Theatre is distinctly a live experience, but it is also a communal event where we sit amongst fellow audience members and enjoy a performance collectively. Too often we forget that there is a relationship shared between spectators and the action that is unfolding in front of us. We share collectively this experience, and whether these experiences are conflicting or in agreement, the sense of liveness and connectivity with fellow audience members is at times palpable.

And No More Shall We Part, performing at the Traverse Theatre and written by Tom Holloway, reminds us that as we sit watching a performance our shared connection with fellow spectators is alive and real. As the play progressed, the ripples of emotions, sniffling of noses and silent roll of tears down cheeks were not shared with me alone. And No More Shall We Part leaves its audience, collectively, a heartbreaking and whimpering mess. Never have I cried so openly – unashamedly – than watching this beautiful production.

After a long battle with an unnamed illness, Pam (Dearbhla Molloy) has her course of treatment stopped. The only route left for her is the inevitable one. Not willing to submit to the slow decay of her body, Pam decides to take life into her hands. Her husband Don (Bill Paterson), whilst supportive as any husband can be, struggles with the conflicting emotions that arise from Pam’s decision. They can’t stop yet, they can’t give up, there must be another way. There isn’t.

Over the course of And No More Shall We Part Holloway explores this relationship, skipping between before and after the decision has been made. It is a gentle piece; there is no stage trickery, no gimmicks, just a text that touches upon the human instinct of survival against all odds. And this is where it triumphs – the simplicity of dialogue between two loved ones as they fight, struggle and eventually accept the decision makes for a harrowing production. So basic is Holloway’s play that it pierces through our defences and leaves us weeping uncontrollably.

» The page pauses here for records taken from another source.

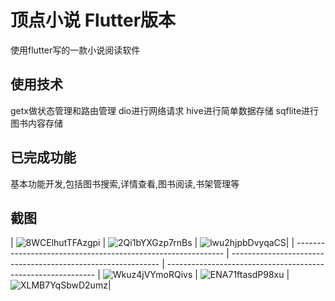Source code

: # 顶点小说 Flutter版本
使用flutter写的一款小说阅读软件
## 使用技术
getx做状态管理和路由管理
dio进行网络请求
hive进行简单数据存储
sqflite进行图书内容存储
## 已完成功能
基本功能开发,包括图书搜索,详情查看,图书阅读,书架管理等
## 截图
| ![8WCElhutTFAzgpi](https://i.loli.net/2021/07/22/8WCElhutTFAzgpi.png)
| ![2Qi1bYXGzp7rnBs](https://i.loli.net/2021/07/22/2Qi1bYXGzp7rnBs.png) 
| ![lwu2hjpbDvyqaCS](https://i.loli.net/2021/07/22/lwu2hjpbDvyqaCS.png)|
| ------------------------------------------------------------ | ------------------------------------------------------------ | ------------------------------------------------------------ |
![Wkuz4jVYmoRQivs](https://i.loli.net/2021/07/22/Wkuz4jVYmoRQivs.png) |
![ENA71ftasdP98xu](https://i.loli.net/2021/07/22/ENA71ftasdP98xu.png) |
![XLMB7YqSbwD2umz](https://i.loli.net/2021/07/22/XLMB7YqSbwD2umz.png)|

There is much to be admired by Molloy’s and Paterson’s performances – where one is defiant the other grapples with the need to fight. Paterson in particular hits a certain cord, his deep toned voice cracking as he tries to reason, beg and eventually, with a single hand stretched towards the door, accepts the fate of his wife. And No More Shall We Part is not just about the slow demise of a body and choosing to take your own life; Holloway’s text explores the tightly wound bond between two people in their older years after a long marriage. They may have had affairs (“I had an affair once” “I know. I had one too”), but their closeness and their eventual separation is tenderly portrayed and suggested. Their attempts at remembering holidays or stories from their time together creates some much needed humour – Don forgetting most, Pam remembering every detail vividly. It’s this slowness, the silences and pauses between the dialogue as they recall memories, that oozes with a sense of understanding and longing between two people. Time hasn’t aged their connection, it has finely tuned it with precision.

You would struggle to find a more perfect production that explores the fragility of the human body and the complex emotion that comes with taking your life into your own hands. The piece is heartbreaking, it leaves its audience wanting to call their loved ones just to tell them “I love you”. Holloway’s play leaves all of the unsaid things within the subtlety of the lines, with the audience connecting them, and as we weep in the Traverse auditorium we are reminded how quickly life comes and goes. And No More Shall We Part is a harrowing, tender, and beautiful production. If you do go, make sure you take a friend and have tissues to hand – it will break you.